Show every line of the data that includes the word "between".

- _SUPPLIED RECORDS_
((
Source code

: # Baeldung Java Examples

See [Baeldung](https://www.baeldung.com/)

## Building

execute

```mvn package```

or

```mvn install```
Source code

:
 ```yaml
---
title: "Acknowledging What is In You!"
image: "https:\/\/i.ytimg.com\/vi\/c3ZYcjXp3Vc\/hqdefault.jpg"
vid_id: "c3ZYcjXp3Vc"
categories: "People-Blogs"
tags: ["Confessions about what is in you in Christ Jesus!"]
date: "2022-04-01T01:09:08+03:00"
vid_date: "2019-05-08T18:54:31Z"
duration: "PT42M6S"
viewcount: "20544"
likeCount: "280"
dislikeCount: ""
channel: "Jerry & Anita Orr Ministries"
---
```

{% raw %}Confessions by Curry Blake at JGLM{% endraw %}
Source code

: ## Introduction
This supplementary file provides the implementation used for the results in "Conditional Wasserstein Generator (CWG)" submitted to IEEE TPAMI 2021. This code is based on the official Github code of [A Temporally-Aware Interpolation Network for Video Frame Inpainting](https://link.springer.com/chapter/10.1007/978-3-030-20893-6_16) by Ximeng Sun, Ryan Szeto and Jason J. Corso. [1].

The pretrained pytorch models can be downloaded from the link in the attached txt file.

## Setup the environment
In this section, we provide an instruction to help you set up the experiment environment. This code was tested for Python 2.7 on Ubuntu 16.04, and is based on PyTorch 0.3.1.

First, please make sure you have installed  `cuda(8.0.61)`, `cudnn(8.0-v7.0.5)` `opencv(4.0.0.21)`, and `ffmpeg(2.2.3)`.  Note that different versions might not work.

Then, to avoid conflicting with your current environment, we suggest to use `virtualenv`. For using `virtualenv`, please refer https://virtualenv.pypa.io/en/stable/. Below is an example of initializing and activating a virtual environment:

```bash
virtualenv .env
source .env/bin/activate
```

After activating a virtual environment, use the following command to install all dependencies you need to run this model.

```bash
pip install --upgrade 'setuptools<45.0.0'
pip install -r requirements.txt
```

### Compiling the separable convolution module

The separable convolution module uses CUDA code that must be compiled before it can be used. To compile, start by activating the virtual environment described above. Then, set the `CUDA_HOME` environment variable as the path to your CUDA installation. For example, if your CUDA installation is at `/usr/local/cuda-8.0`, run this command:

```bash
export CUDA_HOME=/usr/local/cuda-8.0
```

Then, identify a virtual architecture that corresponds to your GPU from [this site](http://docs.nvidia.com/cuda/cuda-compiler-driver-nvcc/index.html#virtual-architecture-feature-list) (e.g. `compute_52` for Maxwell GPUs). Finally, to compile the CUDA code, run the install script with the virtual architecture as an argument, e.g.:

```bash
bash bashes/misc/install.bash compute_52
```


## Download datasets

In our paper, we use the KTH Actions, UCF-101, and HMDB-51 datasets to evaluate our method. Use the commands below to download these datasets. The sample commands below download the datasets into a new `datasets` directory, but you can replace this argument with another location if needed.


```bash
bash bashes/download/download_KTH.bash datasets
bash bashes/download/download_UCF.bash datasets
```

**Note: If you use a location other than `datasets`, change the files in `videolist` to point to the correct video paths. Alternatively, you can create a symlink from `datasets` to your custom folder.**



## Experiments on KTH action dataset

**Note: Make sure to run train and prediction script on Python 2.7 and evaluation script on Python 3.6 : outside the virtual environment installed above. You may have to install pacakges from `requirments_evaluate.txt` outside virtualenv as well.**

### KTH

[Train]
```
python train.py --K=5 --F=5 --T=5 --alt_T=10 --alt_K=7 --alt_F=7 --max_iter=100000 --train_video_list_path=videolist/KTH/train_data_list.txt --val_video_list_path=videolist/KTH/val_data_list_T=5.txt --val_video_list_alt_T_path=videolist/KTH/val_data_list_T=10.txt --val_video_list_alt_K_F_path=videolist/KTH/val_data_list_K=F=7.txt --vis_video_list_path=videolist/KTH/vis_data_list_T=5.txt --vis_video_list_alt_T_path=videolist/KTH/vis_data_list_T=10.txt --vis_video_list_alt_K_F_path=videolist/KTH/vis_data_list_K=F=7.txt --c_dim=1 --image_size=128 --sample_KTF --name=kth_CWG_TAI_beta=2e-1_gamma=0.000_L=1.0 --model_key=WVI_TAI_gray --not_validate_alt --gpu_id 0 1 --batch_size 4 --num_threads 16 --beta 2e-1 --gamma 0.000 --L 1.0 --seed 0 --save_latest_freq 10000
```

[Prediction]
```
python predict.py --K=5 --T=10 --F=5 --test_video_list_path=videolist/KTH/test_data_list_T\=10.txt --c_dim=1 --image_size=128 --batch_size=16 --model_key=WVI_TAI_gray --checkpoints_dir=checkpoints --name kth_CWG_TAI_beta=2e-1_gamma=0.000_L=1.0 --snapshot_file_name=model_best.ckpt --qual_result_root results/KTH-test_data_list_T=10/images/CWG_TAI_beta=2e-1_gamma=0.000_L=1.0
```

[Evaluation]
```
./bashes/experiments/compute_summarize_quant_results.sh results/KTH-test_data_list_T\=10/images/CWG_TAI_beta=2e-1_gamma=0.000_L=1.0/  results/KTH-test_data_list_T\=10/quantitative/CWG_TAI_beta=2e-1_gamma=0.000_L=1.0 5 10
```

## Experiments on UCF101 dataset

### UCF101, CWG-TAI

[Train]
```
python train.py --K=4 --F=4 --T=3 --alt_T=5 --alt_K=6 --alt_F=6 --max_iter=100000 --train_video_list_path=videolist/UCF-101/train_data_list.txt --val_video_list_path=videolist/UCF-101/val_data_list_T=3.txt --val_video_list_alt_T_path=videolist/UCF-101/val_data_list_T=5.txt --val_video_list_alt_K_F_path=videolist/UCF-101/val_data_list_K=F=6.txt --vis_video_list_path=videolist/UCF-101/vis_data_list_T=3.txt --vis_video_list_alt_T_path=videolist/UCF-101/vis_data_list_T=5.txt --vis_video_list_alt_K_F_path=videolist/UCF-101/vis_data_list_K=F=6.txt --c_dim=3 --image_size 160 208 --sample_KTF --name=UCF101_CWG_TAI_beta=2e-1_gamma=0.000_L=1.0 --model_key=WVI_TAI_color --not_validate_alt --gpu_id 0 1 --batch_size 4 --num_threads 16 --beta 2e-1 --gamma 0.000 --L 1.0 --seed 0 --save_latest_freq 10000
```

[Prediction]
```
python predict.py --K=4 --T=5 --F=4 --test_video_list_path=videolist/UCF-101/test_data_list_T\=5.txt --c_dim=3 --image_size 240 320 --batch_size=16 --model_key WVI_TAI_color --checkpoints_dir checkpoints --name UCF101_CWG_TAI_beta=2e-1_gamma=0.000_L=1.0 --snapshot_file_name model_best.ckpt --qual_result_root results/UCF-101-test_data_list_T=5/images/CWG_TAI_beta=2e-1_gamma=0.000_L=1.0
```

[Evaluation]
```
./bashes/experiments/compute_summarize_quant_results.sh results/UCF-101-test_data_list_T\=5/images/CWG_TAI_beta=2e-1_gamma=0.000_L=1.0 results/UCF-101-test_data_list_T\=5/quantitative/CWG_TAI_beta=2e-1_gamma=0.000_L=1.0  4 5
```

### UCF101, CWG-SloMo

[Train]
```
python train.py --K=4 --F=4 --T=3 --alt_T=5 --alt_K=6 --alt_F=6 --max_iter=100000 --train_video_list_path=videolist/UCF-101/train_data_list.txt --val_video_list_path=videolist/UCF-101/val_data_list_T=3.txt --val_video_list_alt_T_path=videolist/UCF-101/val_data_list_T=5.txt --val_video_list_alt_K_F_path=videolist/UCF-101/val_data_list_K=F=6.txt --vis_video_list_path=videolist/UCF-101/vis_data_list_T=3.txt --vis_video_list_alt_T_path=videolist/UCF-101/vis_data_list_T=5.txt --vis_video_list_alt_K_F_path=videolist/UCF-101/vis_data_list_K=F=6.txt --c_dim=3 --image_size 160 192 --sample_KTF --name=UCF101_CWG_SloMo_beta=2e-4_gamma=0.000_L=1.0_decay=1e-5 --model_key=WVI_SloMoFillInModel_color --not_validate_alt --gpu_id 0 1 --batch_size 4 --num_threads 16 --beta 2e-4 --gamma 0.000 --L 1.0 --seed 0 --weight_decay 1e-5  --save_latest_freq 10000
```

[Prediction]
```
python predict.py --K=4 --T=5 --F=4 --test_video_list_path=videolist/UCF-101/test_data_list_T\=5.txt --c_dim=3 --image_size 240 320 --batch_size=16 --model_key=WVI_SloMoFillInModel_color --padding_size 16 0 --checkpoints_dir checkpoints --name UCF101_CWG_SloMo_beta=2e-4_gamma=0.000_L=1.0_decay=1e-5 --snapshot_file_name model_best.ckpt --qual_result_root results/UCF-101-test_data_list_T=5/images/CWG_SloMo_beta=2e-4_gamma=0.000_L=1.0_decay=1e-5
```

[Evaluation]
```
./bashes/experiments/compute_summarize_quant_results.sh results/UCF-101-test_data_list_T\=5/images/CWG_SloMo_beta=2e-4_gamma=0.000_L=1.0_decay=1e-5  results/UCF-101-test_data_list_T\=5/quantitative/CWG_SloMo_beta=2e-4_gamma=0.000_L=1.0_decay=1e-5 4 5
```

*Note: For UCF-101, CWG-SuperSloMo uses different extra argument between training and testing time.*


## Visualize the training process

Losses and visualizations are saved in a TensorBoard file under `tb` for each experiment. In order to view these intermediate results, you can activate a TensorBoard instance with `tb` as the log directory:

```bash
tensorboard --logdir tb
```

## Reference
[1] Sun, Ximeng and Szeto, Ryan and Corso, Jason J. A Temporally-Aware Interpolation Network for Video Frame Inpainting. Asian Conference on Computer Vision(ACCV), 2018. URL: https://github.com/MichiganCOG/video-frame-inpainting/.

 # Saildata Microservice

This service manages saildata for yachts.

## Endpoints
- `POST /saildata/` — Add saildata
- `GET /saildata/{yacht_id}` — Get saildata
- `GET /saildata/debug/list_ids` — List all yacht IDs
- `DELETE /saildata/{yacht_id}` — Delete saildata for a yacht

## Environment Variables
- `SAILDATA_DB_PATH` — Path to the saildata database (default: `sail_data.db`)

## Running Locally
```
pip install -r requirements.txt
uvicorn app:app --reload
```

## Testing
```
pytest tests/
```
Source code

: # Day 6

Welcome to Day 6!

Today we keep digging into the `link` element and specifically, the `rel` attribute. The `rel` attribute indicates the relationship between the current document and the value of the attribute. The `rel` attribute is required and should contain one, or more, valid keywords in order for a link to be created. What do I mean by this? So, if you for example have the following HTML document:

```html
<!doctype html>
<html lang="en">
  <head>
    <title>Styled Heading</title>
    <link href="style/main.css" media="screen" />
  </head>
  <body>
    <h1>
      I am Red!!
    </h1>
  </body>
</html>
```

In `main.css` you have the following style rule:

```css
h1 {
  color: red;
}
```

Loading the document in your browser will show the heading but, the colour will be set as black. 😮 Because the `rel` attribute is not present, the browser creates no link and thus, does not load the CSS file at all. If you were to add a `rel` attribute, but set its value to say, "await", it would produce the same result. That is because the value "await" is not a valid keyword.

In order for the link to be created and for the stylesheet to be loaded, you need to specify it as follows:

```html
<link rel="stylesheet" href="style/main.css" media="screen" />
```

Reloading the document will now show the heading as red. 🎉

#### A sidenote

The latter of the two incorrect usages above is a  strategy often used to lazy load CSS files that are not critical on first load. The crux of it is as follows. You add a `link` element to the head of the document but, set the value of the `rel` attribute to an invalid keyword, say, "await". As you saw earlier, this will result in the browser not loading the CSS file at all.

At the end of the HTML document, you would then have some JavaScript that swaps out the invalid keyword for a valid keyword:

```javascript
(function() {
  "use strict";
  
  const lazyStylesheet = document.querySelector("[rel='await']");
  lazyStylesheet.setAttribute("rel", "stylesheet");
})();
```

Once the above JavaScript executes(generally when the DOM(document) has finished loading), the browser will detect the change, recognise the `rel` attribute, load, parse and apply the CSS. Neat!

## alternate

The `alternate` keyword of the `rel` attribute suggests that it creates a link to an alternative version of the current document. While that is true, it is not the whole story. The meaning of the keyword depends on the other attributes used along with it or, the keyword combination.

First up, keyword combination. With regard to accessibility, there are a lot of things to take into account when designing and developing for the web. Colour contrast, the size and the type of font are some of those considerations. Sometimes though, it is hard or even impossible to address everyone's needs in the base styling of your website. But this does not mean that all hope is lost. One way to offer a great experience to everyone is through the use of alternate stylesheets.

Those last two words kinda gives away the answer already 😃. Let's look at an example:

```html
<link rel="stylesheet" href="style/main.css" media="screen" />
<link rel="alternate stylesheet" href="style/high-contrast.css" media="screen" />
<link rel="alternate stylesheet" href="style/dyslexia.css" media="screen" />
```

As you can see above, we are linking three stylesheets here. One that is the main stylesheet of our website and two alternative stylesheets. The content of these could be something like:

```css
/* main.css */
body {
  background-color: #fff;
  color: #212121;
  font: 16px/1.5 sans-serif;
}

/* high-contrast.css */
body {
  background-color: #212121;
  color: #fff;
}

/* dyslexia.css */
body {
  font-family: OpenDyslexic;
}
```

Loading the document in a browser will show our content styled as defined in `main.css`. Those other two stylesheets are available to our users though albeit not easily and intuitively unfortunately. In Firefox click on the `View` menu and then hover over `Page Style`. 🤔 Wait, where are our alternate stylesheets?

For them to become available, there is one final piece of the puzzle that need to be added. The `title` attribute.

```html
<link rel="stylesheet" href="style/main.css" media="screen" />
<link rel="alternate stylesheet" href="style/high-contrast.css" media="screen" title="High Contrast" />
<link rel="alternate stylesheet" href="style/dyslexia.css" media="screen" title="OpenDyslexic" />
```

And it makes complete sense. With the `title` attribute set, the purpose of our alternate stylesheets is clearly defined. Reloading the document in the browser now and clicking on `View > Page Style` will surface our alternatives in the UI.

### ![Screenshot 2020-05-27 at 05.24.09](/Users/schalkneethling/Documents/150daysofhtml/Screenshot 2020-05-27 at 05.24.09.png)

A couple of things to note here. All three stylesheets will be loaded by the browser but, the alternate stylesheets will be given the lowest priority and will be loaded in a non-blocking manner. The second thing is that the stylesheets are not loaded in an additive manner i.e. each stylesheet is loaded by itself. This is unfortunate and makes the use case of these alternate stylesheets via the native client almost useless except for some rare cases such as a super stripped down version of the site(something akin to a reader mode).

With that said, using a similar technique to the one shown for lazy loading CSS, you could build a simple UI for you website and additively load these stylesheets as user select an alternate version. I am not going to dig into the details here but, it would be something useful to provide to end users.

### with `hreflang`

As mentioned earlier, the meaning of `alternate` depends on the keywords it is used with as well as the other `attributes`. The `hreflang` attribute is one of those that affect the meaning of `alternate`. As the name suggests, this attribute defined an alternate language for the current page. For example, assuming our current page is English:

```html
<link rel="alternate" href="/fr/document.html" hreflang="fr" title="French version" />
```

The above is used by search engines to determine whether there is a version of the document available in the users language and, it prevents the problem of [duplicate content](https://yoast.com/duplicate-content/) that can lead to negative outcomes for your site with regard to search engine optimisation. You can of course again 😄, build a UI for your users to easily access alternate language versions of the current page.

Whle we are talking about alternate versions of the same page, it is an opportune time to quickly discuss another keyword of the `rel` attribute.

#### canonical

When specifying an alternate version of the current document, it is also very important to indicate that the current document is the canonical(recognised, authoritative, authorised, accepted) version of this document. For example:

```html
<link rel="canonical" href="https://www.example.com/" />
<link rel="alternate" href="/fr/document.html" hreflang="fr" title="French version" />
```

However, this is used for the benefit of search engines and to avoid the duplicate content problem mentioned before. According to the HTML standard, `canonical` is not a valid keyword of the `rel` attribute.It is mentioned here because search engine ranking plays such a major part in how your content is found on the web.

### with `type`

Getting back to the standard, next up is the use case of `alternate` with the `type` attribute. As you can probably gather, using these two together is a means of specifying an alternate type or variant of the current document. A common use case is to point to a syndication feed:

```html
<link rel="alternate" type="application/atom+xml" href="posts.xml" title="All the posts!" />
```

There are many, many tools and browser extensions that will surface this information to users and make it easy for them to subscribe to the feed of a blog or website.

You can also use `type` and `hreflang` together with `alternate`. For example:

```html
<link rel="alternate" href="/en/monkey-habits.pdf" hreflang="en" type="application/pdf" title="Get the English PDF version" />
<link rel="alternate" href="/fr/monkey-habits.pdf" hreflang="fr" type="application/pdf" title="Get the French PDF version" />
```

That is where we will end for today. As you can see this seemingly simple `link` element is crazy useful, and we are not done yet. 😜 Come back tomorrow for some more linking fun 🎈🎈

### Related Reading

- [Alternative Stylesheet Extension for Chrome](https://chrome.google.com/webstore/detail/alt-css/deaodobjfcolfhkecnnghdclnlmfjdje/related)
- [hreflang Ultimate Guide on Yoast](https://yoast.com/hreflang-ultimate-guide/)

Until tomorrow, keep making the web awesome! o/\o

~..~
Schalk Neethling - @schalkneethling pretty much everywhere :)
))
- _ANSWER BOX_
*Note: For UCF-101, CWG-SuperSloMo uses different extra argument between training and testing time.*
Today we keep digging into the `link` element and specifically, the `rel` attribute. The `rel` attribute indicates the relationship between the current document and the value of the attribute. The `rel` attribute is required and should contain one, or more, valid keywords in order for a link to be created. What do I mean by this? So, if you for example have the following HTML document:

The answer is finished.